Au moins une centaine d’enfants ont été tués dans la bande de Gaza depuis l’entrée en vigueur du cessez-le-feu avec Israël au début du mois d’octobre, a alerté le 13 janvier le Fonds des Nations unies pour l’enfance (Unicef). « Cela équivaut à un enfant tué chaque jour pendant le cessez-le-feu », a déclaré depuis Gaza James Elder, porte-parole de l’agence onusienne, lors d’un point presse à Genève.
Selon l’Unicef, parmi les victimes figurent 60 garçons et 40 filles, touchés par des frappes aériennes, des drones, y compris des drones kamikazes, des tirs de chars ou des balles réelles. L’organisation estime par ailleurs que le bilan réel pourrait être nettement supérieur.
Les autorités sanitaires de Gaza avancent en effet des chiffres plus lourds. Le ministère de la Santé fait état de 165 enfants tués depuis la trêve, sur un total de 442 morts enregistrés sur la même période. À cela s’ajoute une autre tragédie silencieuse : sept enfants seraient morts d’hypothermie depuis le début de l’année, conséquence directe de la destruction massive des habitations et du manque de chauffage. Près de 80 % des bâtiments de l’enclave ont été endommagés ou détruits depuis le début de la guerre, selon les Nations unies.
Interrogée, l’armée israélienne n’a pas souhaité commenter ces chiffres dans l’immédiat.
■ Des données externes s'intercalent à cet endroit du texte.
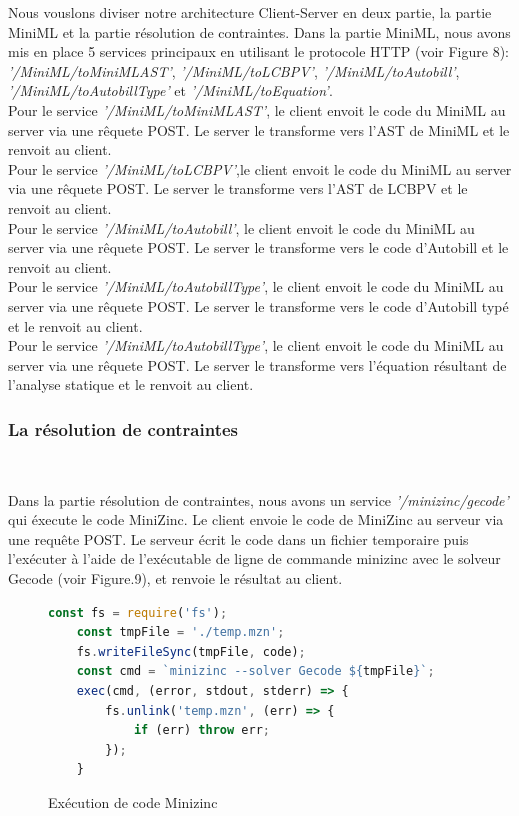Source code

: \documentclass[12pt]{article}
\begin{document}
Nous vouslons diviser notre architecture Client-Server en deux partie, la partie MiniML et la partie résolution de contraintes. Dans la partie MiniML, nous avons mis en place 5 services principaux en utilisant le protocole HTTP (voir Figure 8): \emph{'/MiniML/toMiniMLAST'}, \emph{'/MiniML/toLCBPV'}, \emph{'/MiniML/toAutobill'}, \emph{'/MiniML/toAutobillType'} et \emph{'/MiniML/toEquation'}. \\
Pour le service \emph{'/MiniML/toMiniMLAST'}, le client envoit le code du MiniML au server via une rêquete POST. Le server le transforme vers l'AST de MiniML et le renvoit au client.\\
Pour le service \emph{'/MiniML/toLCBPV'},le client envoit le code du MiniML au server via une rêquete POST. Le server le transforme vers l'AST de LCBPV et le renvoit au client.\\
Pour le service \emph{'/MiniML/toAutobill'}, le client envoit le code du MiniML au server via une rêquete POST. Le server le transforme vers le code d'Autobill et le renvoit au client.\\
Pour le service \emph{'/MiniML/toAutobillType'}, le client envoit le code du MiniML au server via une rêquete POST. Le server le transforme vers le code d'Autobill typé et le renvoit au client.\\
Pour le service \emph{'/MiniML/toAutobillType'}, le client envoit le code du MiniML au server via une rêquete POST. Le server le transforme vers l'équation résultant de l'analyse statique et le renvoit au client.\\


\subsubsection{La résolution de contraintes}\

Dans la partie résolution de contraintes, nous avons un service \emph{'/minizinc/gecode'} qui éxecute le code MiniZinc. Le client envoie le code de MiniZinc au serveur via une requête POST. Le serveur écrit le code dans un fichier temporaire puis l'exécuter à l'aide de l'exécutable de ligne de commande minizinc avec le solveur Gecode (voir Figure.9), et renvoie le résultat au client.

\begin{figure}
  \centering
\begin{lstlisting}[language=javascript]
    const fs = require('fs');
    const tmpFile = './temp.mzn';
    fs.writeFileSync(tmpFile, code);
    const cmd = `minizinc --solver Gecode ${tmpFile}`;
    exec(cmd, (error, stdout, stderr) => {
        fs.unlink('temp.mzn', (err) => {
            if (err) throw err;
        });
    }
\end{lstlisting}
\caption{Exécution de code Minizinc}
\end{figure}
\end{document}
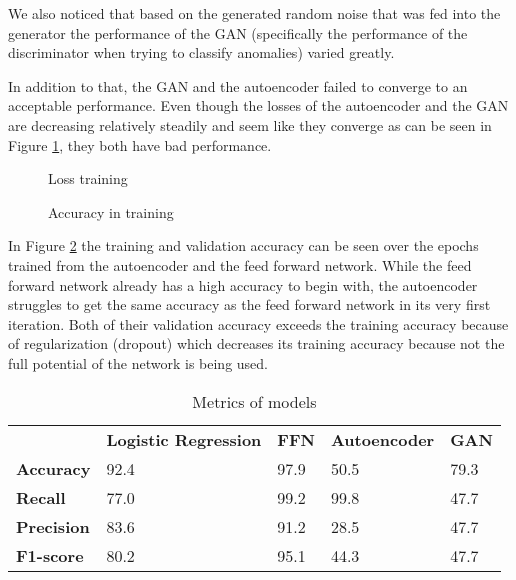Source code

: \documentclass[]{article}
\begin{document}
	We also noticed that based on the generated random noise that was fed into the generator the performance of the GAN (specifically the performance of the discriminator when trying to classify anomalies) varied greatly. 
	\newline
	
	\noindent
	In addition to that, the GAN and the autoencoder failed to converge to an acceptable performance. Even though the losses of the autoencoder and the GAN are decreasing relatively steadily and seem like they converge as can be seen in Figure \ref{loss}, they both have bad performance.
	\newline
	
		\begin{figure}[!tbp]
		\centering
		\hfill
		\hfill
		\caption{Loss training}
		\label{loss}
	\end{figure}

	\begin{figure}[!tbp]
	\centering
	\hfill
	\caption{Accuracy in training}
	\label{accuracy}
	\end{figure}

	\noindent
	In Figure \ref{accuracy} the training and validation accuracy can be seen over the epochs trained from the autoencoder and the feed forward network. While the feed forward network already has a high accuracy to begin with, the autoencoder struggles to get the same accuracy as the feed forward network in its very first iteration. Both of their validation accuracy exceeds the training accuracy because of regularization (dropout) which decreases its training accuracy because not the full potential of the network is being used. 
	\newline
	
			\begin{table}[]
		\begin{tabular}{lllll}
			& \textbf{Logistic Regression} & \textbf{FFN} & \textbf{Autoencoder} & \textbf{GAN} \\
			\textbf{Accuracy}  & 92.4                       & 97.9        & 50.5             & 79.3      \\
			\textbf{Recall}    & 77.0                         & 99.2         & 99.8                 & 47.7        \\
			\textbf{Precision} & 83.6                         & 91.2          & 28.5                  & 47.7         \\
			\textbf{F1-score}  & 80.2                         & 95.1           & 44.3                   & 47.7        
		\end{tabular}
		\caption{Metrics of models}
		\label{table1}
	\end{table}
\end{document}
Un traumatisme sur le long terme pour les enfants
Au-delà des morts, l’Unicef alerte sur l’état psychologique dramatique des plus jeunes. « Les enfants vivent toujours dans la peur. Les traumatismes ne sont pas pris en charge et s’aggravent avec le temps », a prévenu James Elder, décrivant une existence « suffocante » et une survie devenue « précaire ».
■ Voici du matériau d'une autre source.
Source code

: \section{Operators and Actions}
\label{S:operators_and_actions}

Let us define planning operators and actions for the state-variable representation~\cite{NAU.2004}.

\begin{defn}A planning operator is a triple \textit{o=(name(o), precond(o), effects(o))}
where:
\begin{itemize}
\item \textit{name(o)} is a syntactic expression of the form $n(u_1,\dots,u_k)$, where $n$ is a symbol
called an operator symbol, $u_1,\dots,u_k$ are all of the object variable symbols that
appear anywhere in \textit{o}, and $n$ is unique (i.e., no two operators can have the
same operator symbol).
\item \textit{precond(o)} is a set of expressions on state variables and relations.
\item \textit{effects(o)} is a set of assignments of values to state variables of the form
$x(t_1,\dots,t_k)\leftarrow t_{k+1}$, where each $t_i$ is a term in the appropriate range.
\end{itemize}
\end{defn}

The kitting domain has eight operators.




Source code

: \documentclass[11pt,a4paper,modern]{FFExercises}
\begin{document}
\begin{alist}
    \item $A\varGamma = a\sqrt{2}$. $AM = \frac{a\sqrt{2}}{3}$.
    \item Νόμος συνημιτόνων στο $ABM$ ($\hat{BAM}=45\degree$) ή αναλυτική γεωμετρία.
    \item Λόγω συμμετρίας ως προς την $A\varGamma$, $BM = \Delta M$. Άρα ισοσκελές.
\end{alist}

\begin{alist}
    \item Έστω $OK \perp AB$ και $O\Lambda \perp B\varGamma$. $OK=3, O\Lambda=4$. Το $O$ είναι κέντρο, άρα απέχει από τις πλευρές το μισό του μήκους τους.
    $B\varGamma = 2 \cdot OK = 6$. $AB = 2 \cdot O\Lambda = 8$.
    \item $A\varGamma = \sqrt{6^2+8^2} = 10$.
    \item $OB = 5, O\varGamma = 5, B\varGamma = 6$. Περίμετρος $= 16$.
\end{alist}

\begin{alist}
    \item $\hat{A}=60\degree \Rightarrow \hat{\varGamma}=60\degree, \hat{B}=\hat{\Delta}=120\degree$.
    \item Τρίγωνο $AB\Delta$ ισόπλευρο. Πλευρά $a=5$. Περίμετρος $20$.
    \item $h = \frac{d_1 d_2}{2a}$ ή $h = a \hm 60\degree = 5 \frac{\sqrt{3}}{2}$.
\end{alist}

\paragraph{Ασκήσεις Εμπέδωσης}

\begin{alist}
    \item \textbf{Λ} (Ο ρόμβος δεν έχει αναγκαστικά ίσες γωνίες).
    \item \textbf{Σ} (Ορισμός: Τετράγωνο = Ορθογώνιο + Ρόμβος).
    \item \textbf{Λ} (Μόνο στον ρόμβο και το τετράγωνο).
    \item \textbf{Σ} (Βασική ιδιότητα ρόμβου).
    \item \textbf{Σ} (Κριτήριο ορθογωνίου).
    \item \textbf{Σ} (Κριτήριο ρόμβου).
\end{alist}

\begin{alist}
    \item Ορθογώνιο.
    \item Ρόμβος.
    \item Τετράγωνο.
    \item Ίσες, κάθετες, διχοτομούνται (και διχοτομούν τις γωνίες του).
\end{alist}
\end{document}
Pour l’agence, la trêve actuelle reste largement insuffisante : « Un cessez-le-feu qui ralentit les bombardements est un progrès, mais un cessez-le-feu qui continue d’ensevelir des enfants ne peut être considéré comme acceptable », a-t-il insisté, rappelant que ce que l’on qualifie aujourd’hui de « calme » à Gaza serait ailleurs perçu comme une crise humanitaire majeure.
L’Unicef a également dénoncé la décision prise par Israël, le 1er janvier, de bloquer l’accès à Gaza à 37 ONG internationales, accusées de ne pas avoir transmis la liste de leurs employés. « Empêcher les ONG d’entrer, c’est priver la population d’une aide vitale », a fustigé James Elder. Si l’Unicef a pu accroître son aide depuis la trêve, l’organisation souligne que l’absence de partenaires humanitaires et de journalistes étrangers sur le terrain complique l’acheminement de l’assistance et limite la visibilité des souffrances infligées aux enfants de Gaza.